Some Legal Issues Concerning the Use of Copyrighted Works in the Development and Learning Phases of Generative AI



I. Introduction


In recent years, generative AI has rapidly advanced and become widespread. However, legal interpretations and practical implementations related to this field have struggled to keep pace with its rapid evolution. Moreover, significant differences in opinion have been arising from the different perspectives of those creating generative AI, those utilizing it, and those whose copyrighted works are being used by generative AI.


This article will introduce the status of discussions in Japan on two major issues. It will first discuss the relationship between the use of copyrighted works in the development and learning phases of generative AI and Article 30-4 of the Copyright Act of Japan, which is one of the many issues concerning generative AI in Japan.


The Copyright Act was amended in 2008 to establish a provision like Article 30-4 thereof, which limits the rights of copyright holders. This is rare even from a comparative legal viewpoint. The said article was established as a limitation on rights provision to flexibly respond to new forms of use of copyrighted works in accordance with technological innovation.

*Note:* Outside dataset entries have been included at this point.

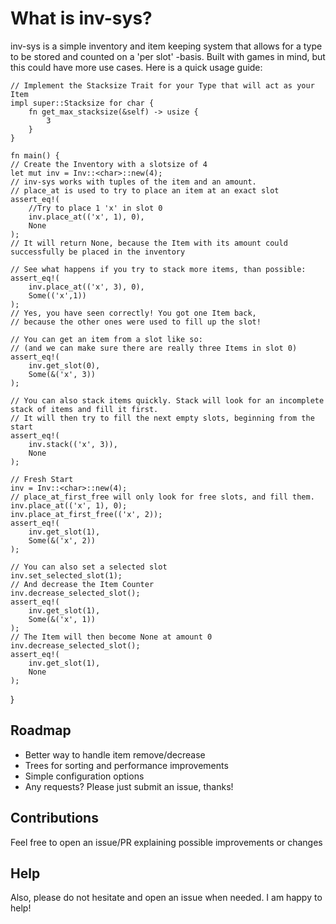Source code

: # What is inv-sys?
inv-sys is a simple inventory and item keeping system that allows for a type to be stored and counted on a 'per slot' -basis. Built with games in mind, but this could have more use cases. Here is a quick usage guide:

	// Implement the Stacksize Trait for your Type that will act as your Item
	impl super::Stacksize for char {
   		fn get_max_stacksize(&self) -> usize {
   			3
   		}
   	}
   	
   	fn main() {
	// Create the Inventory with a slotsize of 4
	let mut inv = Inv::<char>::new(4);
	// inv-sys works with tuples of the item and an amount.
	// place_at is used to try to place an item at an exact slot
	assert_eq!(
		//Try to place 1 'x' in slot 0
		inv.place_at(('x', 1), 0), 
		None
	);
	// It will return None, because the Item with its amount could successfully be placed in the inventory

	// See what happens if you try to stack more items, than possible:
	assert_eq!(
		inv.place_at(('x', 3), 0), 
		Some(('x',1))
	);
	// Yes, you have seen correctly! You got one Item back, 
	// because the other ones were used to fill up the slot! 

	// You can get an item from a slot like so:
	// (and we can make sure there are really three Items in slot 0)
	assert_eq!(
		inv.get_slot(0), 
		Some(&('x', 3))
	);

	// You can also stack items quickly. Stack will look for an incomplete stack of items and fill it first.
	// It will then try to fill the next empty slots, beginning from the start
	assert_eq!(
		inv.stack(('x', 3)), 
		None
	);

	// Fresh Start
	inv = Inv::<char>::new(4);
	// place_at_first_free will only look for free slots, and fill them.
	inv.place_at(('x', 1), 0);
	inv.place_at_first_free(('x', 2));
	assert_eq!(
		inv.get_slot(1), 
		Some(&('x', 2))
	);

	// You can also set a selected slot
	inv.set_selected_slot(1);
	// And decrease the Item Counter
	inv.decrease_selected_slot();
	assert_eq!(
		inv.get_slot(1), 
		Some(&('x', 1))
	);
	// The Item will then become None at amount 0
	inv.decrease_selected_slot();
	assert_eq!(
		inv.get_slot(1), 
		None
	);
}

## Roadmap
 - Better way to handle item remove/decrease
 - Trees for sorting and performance improvements
 - Simple configuration options
 - Any requests? Please just submit an issue, thanks!

## Contributions
Feel free to open an issue/PR explaining possible improvements or changes

## Help
Also, please do not hesitate and open an issue when needed. I am happy to help!

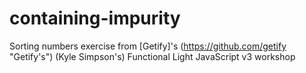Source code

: # containing-impurity
Sorting numbers exercise from [Getify]'s (https://github.com/getify "Getify's") (Kyle Simpson's) Functional Light JavaScript v3 workshop
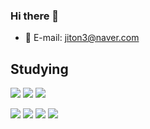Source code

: ### Hi there 👋
- 📧 E-mail: jiton3@naver.com
<!-- [![Top Langs](https://github-readme-stats.vercel.app/api/top-langs/?username=easyhz&layout=compact)](https://github.com/easyhz/github-readme-stats) -->
<!--
**EASYhz/easyhz** is a ✨ _special_ ✨ repository because its `README.md` (this file) appears on your GitHub profile.

Here are some ideas to get you started:

- 🔭 I’m currently working on ...
- 🌱 I’m currently learning ...
- 👯 I’m looking to collaborate on ...
- 🤔 I’m looking for help with ...
- 💬 Ask me about ...
- 📫 How to reach me: ...
- 😄 Pronouns: ...
- ⚡ Fun fact: ...
[![Top Langs](https://github-readme-stats.vercel.app/api/top-langs/?username=easyhz)](https://github.com/easyhz/github-readme-stats)

[![Anurag's GitHub stats](https://github-readme-stats.vercel.app/api?username=easyhz)](https://github.com/easyhz/github-readme-stats)
-->

## Studying 
<img src="https://img.shields.io/badge/Android-3DDC84?style=for-the-badge&logo=Android&logoColor=white"> <img src="https://img.shields.io/badge/AndroidStudio-3DDC84?style=for-the-badge&logo=AndroidStudio&logoColor=white">
<img src="https://img.shields.io/badge/Kotlin-7F52FF?style=for-the-badge&logo=Kotlin&logoColor=white">

<img src="https://img.shields.io/badge/React-61DAFB?style=for-the-badge&logo=React&logoColor=black">
<img src="https://img.shields.io/badge/TypeScript-3178C6?style=for-the-badge&logo=TypeScript&logoColor=white">

<img src="https://img.shields.io/badge/SpringBoot-6DB33F?style=for-the-badge&logo=SpringBoot&logoColor=white"> 

<img src="https://img.shields.io/badge/Python-3776AB?style=for-the-badge&logo=Python&logoColor=white">

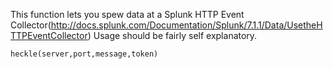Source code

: This function lets you spew data at a Splunk HTTP Event Collector(http://docs.splunk.com/Documentation/Splunk/7.1.1/Data/UsetheHTTPEventCollector)
Usage should be fairly self explanatory. 

    heckle(server,port,message,token) 

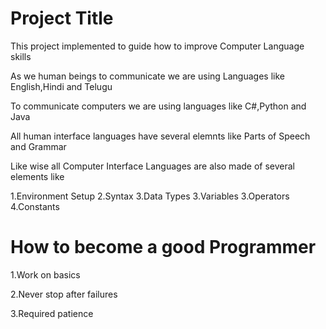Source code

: Project Title
======================
This project implemented to guide how to improve Computer Language skills

As we human beings to communicate we are using Languages like English,Hindi and Telugu

To communicate computers we are using languages like C#,Python and Java

All human interface languages have several elemnts like Parts of Speech and Grammar

Like wise all Computer Interface Languages are also made of several elements like

1.Environment Setup
2.Syntax
3.Data Types
3.Variables
3.Operators
4.Constants

How to become a good Programmer
=================================
1.Work on basics

2.Never stop after failures

3.Required patience


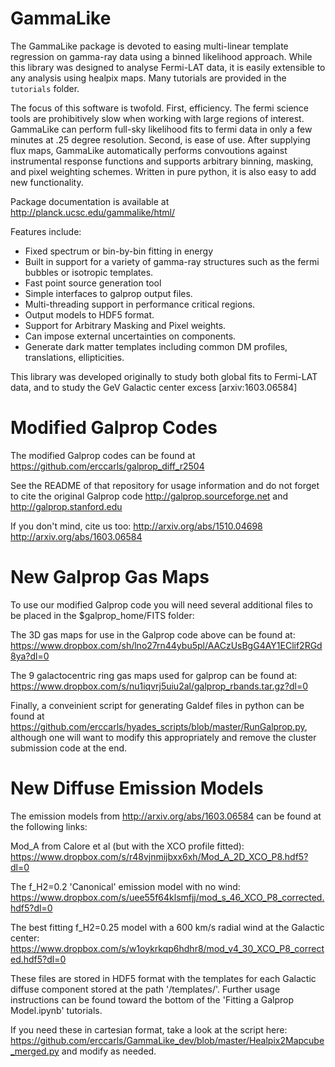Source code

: # GammaLike

The GammaLike package is devoted to easing multi-linear template regression on gamma-ray data using a binned likelihood approach.  While this library was designed to analyse Fermi-LAT data, it is easily extensible to any analysis using healpix maps.  Many tutorials are provided in the `tutorials` folder. 

The focus of this software is twofold.  First, efficiency.  The fermi science tools are prohibitively slow when working with large regions of interest.  GammaLike can perform full-sky likelihood fits to fermi data in only a few minutes at .25 degree resolution.  Second, is ease of use.  After supplying flux maps, GammaLike automatically performs convoutions against instrumental response functions and supports arbitrary binning, masking, and pixel weighting schemes.  Written in pure python, it is also easy to add new functionality.

Package documentation is available at http://planck.ucsc.edu/gammalike/html/


Features include:
- Fixed spectrum or bin-by-bin fitting in energy
- Built in support for a variety of gamma-ray structures such as the fermi bubbles or isotropic templates. 
- Fast point source generation tool
- Simple interfaces to galprop output files. 
- Multi-threading support in performance critical regions.
- Output models to HDF5 format. 
- Support for Arbitrary Masking and Pixel weights. 
- Can impose external uncertainties on components. 
- Generate dark matter templates including common DM profiles, translations, ellipticities. 

This library was developed originally to study both global fits to Fermi-LAT data, and to study the GeV Galactic center excess [arxiv:1603.06584]

# Modified Galprop Codes 
The modified Galprop codes can be found at https://github.com/erccarls/galprop_diff_r2504

See the README of that repository for usage information and do not forget to cite the original Galprop code
http://galprop.sourceforge.net  and  http://galprop.stanford.edu

If you don't mind, cite us too: 
  http://arxiv.org/abs/1510.04698
  http://arxiv.org/abs/1603.06584

# New Galprop Gas Maps
To use our modified Galprop code you will need several additional files to be placed in the $galprop_home/FITS folder:  

The 3D gas maps for use in the Galprop code above can be found at:
https://www.dropbox.com/sh/lno27rn44ybu5pl/AACzUsBgG4AY1EClif2RGd8ya?dl=0 

The 9 galactocentric ring gas maps used for galprop can be found at:
https://www.dropbox.com/s/nu1iqvrj5uiu2al/galprop_rbands.tar.gz?dl=0

Finally, a conveinient script for generating Galdef files in python can be found at 
https://github.com/erccarls/hyades_scripts/blob/master/RunGalprop.py,
although one will want to modify this appropriately and remove the cluster submission code at the end. 


# New Diffuse Emission Models
The emission models from http://arxiv.org/abs/1603.06584 can be found at the following links:

Mod_A from Calore et al (but with the XCO profile fitted):
	https://www.dropbox.com/s/r48vjnmijbxx6xh/Mod_A_2D_XCO_P8.hdf5?dl=0

The f_H2=0.2 'Canonical' emission model with no wind: 
	https://www.dropbox.com/s/uee55f64klsmfjj/mod_s_46_XCO_P8_corrected.hdf5?dl=0

The best fitting f_H2=0.25 model with a 600 km/s radial wind at the Galactic center:
	https://www.dropbox.com/s/w1oykrkqp6hdhr8/mod_v4_30_XCO_P8_corrected.hdf5?dl=0	


These files are stored in HDF5 format with the templates for each Galactic diffuse component stored at the path '/templates/'.  Further usage instructions can be found toward the bottom of the 'Fitting a Galprop Model.ipynb' tutorials.


If you need these in cartesian format, take a look at the script here:
	https://github.com/erccarls/GammaLike_dev/blob/master/Healpix2Mapcube_merged.py
and modify as needed. 




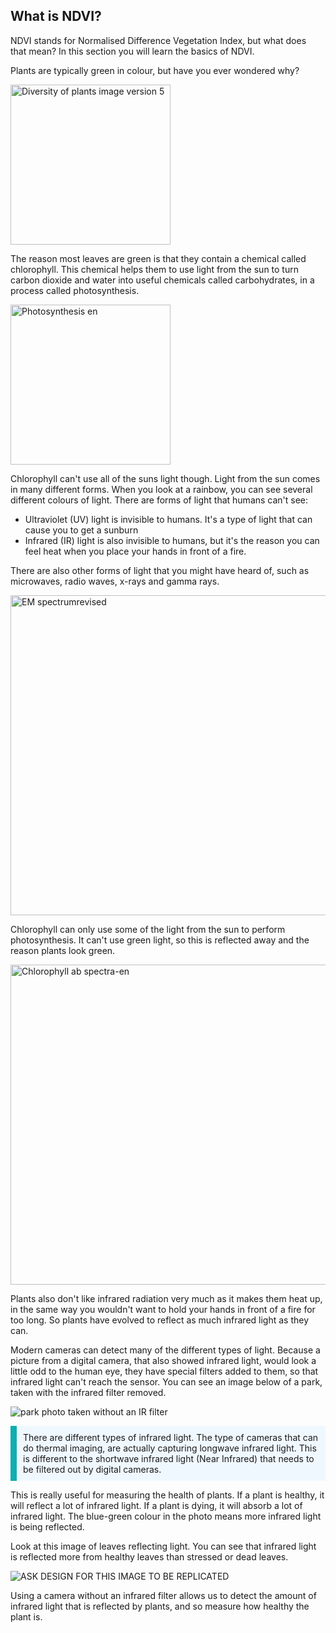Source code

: ## What is NDVI?

<div style="display: flex; flex-wrap: wrap">
<div style="flex-basis: 200px; flex-grow: 1; margin-right: 15px;">
NDVI stands for Normalised Difference Vegetation Index, but what does that mean? In this section you will learn the basics of NDVI.
</div>
</div>

Plants are typically green in colour, but have you ever wondered why?

<a title="Rkitko, CC BY-SA 4.0 &lt;https://creativecommons.org/licenses/by-sa/4.0&gt;, via Wikimedia Commons" href="https://commons.wikimedia.org/wiki/File:Diversity_of_plants_image_version_5.png"><img width="256" alt="Diversity of plants image version 5" src="https://upload.wikimedia.org/wikipedia/commons/thumb/6/6e/Diversity_of_plants_image_version_5.png/256px-Diversity_of_plants_image_version_5.png"></a>

The reason most leaves are green is that they contain a chemical called chlorophyll. This chemical helps them to use light from the sun to turn carbon dioxide and water into useful chemicals called carbohydrates, in a process called photosynthesis.

<a title="At09kg, Wattcle, Nefronus
At09kg: original
Wattcle: vector graphics
Nefronus: redoing the vector graphics, CC BY-SA 4.0 &lt;https://creativecommons.org/licenses/by-sa/4.0&gt;, via Wikimedia Commons" href="https://commons.wikimedia.org/wiki/File:Photosynthesis_en.svg"><img width="256" alt="Photosynthesis en" src="https://upload.wikimedia.org/wikipedia/commons/thumb/5/55/Photosynthesis_en.svg/256px-Photosynthesis_en.svg.png"></a>

Chlorophyll can't use all of the suns light though. Light from the sun comes in many different forms. When you look at a rainbow, you can see several different colours of light. There are forms of light that humans can't see:
- Ultraviolet (UV) light is invisible to humans. It's a type of light that can cause you to get a sunburn
- Infrared (IR) light is also invisible to humans, but it's the reason you can feel heat when you place your hands in front of a fire.

There are also other forms of light that you might have heard of, such as microwaves, radio waves, x-rays and gamma rays.

<a title="Philip Ronan, Gringer, CC BY-SA 3.0 &lt;https://creativecommons.org/licenses/by-sa/3.0&gt;, via Wikimedia Commons" href="https://commons.wikimedia.org/wiki/File:EM_spectrumrevised.png"><img width="512" alt="EM spectrumrevised" src="https://upload.wikimedia.org/wikipedia/commons/thumb/3/30/EM_spectrumrevised.png/512px-EM_spectrumrevised.png"></a>

Chlorophyll can only use some of the light from the sun to perform photosynthesis. It can't use green light, so this is reflected away and the reason plants look green.

<a title="Chlorophyll_ab_spectra2.PNG: Daniele Pugliesi
derivative work: M0tty, CC BY-SA 3.0 &lt;https://creativecommons.org/licenses/by-sa/3.0&gt;, via Wikimedia Commons" href="https://commons.wikimedia.org/wiki/File:Chlorophyll_ab_spectra-en.svg"><img width="512" alt="Chlorophyll ab spectra-en" src="https://upload.wikimedia.org/wikipedia/commons/thumb/2/23/Chlorophyll_ab_spectra-en.svg/512px-Chlorophyll_ab_spectra-en.svg.png"></a>

Plants also don't like infrared radiation very much as it makes them heat up, in the same way you wouldn't want to hold your hands in front of a fire for too long. So plants have evolved to reflect as much infrared light as they can.

Modern cameras can detect many of the different types of light. Because a picture from a digital camera, that also showed infrared light, would look a little odd to the human eye, they have special filters added to them, so that infrared light can't reach the sensor. You can see an image below of a park, taken with the infrared filter removed.

![park photo taken without an IR filter](images/park.png)

<p style='border-left: solid; border-width:10px; border-color: #0faeb0; background-color: aliceblue; padding: 10px;'>
There are different types of infrared light. The type of cameras that can do thermal imaging, are actually capturing longwave infrared light. This is different to the shortwave infrared light (Near Infrared) that needs to be filtered out by digital cameras.
</p>

This is really useful for measuring the health of plants. If a plant is healthy, it will reflect a lot of infrared light. If a plant is dying, it will absorb a lot of infrared light. The blue-green colour in the photo means more infrared light is being reflected.

Look at this image of leaves reflecting light. You can see that infrared light is reflected more from healthy leaves than stressed or dead leaves.

![ASK DESIGN FOR THIS IMAGE TO BE REPLICATED](https://midopt.com/wp-content/uploads/2017/09/Leaves-Reflectance-cmyk-768x383.jpg)

Using a camera without an infrared filter allows us to detect the amount of infrared light that is reflected by plants, and so measure how healthy the plant is.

Its interpretation has become a point of contention, particularly concerning the use of copyrighted works during the development and learning stages of generative AI.


Additionally, this article will cover the debate over the "override problem," which is a question of whether acts that are lawful under copyright law can be restricted by terms of use and similar agreements.


II. Article 30-4 of the Copyright Act


1. An Overview of Article 30-4 of the Copyright Act


Article 30-4 of the Copyright Act stipulates that "[I]t is permissible to exploit a work, in any way and to the extent considered necessary, in any of the following cases, or in any other case in which it is not a person's purpose to personally enjoy or cause another person to enjoy the thoughts or sentiments expressed in that work; provided, however, that this does not apply if the action would unreasonably prejudice the interests of the copyright owner in light of the nature or purpose of the work or the circumstances of its exploitation."


The economic value of a copyrighted work lies in its utility whereby those who view such work can enjoy the ideas or emotions expressed therein, thereby satisfying their intellectual and spiritual needs. The Copyright Act is designed to protect such economic value.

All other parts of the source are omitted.